* Dataset records
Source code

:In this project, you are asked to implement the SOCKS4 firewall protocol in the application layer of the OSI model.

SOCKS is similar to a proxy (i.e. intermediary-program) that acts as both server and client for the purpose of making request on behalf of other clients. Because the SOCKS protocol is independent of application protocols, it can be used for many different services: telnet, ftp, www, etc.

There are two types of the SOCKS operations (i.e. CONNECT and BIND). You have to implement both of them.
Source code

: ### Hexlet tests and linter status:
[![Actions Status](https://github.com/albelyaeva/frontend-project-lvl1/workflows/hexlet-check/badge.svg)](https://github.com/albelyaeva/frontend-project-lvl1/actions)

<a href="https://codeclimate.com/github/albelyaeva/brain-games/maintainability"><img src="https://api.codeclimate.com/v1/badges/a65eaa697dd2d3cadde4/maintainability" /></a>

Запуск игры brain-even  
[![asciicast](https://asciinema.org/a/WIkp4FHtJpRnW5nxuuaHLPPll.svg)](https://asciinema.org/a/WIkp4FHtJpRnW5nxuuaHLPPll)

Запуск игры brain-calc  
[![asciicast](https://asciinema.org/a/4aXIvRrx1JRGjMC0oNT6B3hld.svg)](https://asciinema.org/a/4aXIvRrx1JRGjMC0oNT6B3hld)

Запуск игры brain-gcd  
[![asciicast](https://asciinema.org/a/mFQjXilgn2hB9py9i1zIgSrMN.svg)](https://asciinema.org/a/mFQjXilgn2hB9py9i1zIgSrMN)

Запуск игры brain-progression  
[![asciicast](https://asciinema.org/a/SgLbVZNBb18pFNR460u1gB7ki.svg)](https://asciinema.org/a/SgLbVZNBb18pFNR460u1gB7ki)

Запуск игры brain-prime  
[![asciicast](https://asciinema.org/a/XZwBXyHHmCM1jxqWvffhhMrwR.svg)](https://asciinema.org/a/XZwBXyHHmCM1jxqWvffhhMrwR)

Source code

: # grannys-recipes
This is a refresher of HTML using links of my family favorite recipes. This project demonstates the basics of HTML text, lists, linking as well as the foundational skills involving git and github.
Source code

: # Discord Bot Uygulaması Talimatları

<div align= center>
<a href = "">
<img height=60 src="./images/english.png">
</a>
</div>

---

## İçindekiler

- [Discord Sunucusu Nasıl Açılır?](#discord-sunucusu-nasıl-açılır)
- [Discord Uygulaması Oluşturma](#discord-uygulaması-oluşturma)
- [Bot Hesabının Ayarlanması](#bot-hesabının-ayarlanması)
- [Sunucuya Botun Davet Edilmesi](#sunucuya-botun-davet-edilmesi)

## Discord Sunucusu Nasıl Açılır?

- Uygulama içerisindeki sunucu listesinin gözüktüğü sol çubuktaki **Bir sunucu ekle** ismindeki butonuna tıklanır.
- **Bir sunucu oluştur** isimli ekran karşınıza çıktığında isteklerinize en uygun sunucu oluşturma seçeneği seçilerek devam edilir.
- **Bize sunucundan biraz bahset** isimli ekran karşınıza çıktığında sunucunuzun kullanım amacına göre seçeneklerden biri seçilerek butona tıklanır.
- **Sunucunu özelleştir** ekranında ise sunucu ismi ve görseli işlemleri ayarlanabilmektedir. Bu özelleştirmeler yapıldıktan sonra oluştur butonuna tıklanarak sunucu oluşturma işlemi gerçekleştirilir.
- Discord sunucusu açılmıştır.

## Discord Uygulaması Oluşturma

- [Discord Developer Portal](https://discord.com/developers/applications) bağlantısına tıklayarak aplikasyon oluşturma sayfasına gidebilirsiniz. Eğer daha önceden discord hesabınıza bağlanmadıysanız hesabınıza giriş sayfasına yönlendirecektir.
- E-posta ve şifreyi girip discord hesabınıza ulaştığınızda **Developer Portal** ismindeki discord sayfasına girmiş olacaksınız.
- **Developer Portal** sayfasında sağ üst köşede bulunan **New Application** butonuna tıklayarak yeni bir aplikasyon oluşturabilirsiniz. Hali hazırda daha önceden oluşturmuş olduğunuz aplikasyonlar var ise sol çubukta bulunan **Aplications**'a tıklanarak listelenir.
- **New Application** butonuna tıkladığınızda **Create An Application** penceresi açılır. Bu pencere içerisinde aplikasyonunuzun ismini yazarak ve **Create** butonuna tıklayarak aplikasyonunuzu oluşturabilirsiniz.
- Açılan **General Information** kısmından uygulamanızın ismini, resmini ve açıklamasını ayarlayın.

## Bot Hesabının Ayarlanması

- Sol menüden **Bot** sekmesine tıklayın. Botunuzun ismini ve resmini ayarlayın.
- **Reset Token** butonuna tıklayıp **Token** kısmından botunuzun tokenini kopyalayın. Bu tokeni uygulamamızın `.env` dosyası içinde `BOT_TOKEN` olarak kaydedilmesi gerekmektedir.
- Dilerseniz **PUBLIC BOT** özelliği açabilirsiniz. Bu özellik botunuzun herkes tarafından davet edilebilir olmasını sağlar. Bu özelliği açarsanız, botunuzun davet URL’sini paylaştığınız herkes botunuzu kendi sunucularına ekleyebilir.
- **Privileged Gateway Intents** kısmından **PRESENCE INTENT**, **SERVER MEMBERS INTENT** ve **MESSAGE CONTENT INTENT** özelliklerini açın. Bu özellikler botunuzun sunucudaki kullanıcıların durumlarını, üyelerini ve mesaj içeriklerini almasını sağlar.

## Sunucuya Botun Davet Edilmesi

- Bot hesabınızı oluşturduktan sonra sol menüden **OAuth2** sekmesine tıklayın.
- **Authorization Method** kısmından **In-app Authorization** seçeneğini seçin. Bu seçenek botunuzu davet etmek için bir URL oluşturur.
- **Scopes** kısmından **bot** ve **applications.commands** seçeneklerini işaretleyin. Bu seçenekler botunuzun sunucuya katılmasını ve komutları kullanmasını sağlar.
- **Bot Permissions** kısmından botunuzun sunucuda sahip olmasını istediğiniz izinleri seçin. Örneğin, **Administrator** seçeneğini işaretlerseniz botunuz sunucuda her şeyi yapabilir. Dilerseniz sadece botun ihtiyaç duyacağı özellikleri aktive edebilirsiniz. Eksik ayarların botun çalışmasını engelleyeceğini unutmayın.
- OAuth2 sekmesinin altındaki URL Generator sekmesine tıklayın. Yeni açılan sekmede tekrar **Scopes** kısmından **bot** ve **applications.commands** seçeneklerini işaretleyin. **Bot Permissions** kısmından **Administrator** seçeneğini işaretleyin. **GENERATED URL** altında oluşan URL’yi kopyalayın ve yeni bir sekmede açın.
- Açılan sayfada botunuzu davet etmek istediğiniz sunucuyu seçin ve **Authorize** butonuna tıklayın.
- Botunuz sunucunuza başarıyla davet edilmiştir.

* * *

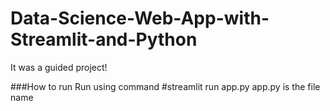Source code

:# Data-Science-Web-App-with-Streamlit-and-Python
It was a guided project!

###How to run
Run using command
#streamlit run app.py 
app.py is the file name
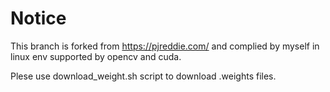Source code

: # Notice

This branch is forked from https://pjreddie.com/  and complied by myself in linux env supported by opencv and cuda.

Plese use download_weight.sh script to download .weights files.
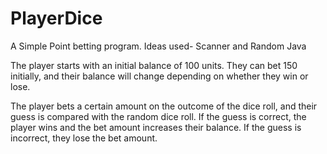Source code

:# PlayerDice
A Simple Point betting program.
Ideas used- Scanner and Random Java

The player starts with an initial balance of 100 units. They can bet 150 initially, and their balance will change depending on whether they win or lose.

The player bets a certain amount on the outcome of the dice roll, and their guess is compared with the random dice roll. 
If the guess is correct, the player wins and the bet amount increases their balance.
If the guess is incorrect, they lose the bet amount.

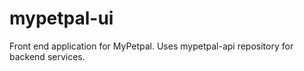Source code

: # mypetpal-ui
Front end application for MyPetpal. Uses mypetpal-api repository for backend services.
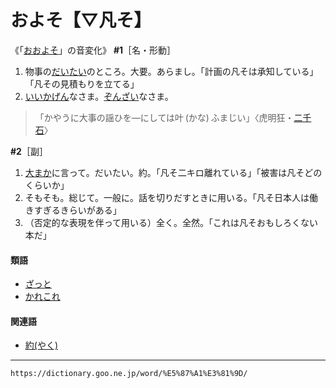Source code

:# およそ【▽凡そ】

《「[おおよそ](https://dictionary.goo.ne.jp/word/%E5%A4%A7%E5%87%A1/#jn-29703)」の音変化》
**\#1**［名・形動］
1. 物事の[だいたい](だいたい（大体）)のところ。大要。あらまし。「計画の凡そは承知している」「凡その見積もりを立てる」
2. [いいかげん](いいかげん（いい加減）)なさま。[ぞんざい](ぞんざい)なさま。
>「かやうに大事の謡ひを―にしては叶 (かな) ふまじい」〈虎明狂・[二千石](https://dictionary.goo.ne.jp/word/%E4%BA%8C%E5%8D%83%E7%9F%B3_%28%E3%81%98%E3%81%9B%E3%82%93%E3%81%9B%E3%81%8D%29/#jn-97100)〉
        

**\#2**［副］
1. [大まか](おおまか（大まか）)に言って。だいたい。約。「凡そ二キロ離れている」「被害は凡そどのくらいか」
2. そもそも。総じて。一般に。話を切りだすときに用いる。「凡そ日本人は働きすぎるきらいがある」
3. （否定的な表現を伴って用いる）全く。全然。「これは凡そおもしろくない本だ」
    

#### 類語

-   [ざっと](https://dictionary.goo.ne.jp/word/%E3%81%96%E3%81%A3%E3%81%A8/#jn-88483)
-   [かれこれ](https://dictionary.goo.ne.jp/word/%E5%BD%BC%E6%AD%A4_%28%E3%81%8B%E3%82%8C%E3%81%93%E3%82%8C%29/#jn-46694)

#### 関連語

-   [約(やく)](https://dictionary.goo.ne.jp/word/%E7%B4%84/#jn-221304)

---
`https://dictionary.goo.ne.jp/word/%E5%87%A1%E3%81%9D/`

* Exercise aim
With the line holding "- OAuth2 sekmesinin" as the first and the line holding "- Botunuz sunucunuza" as the last, set down that range of the entries above exactly, and nothing else.

* Final answer
- OAuth2 sekmesinin altındaki URL Generator sekmesine tıklayın. Yeni açılan sekmede tekrar **Scopes** kısmından **bot** ve **applications.commands** seçeneklerini işaretleyin. **Bot Permissions** kısmından **Administrator** seçeneğini işaretleyin. **GENERATED URL** altında oluşan URL’yi kopyalayın ve yeni bir sekmede açın.
- Açılan sayfada botunuzu davet etmek istediğiniz sunucuyu seçin ve **Authorize** butonuna tıklayın.
- Botunuz sunucunuza başarıyla davet edilmiştir.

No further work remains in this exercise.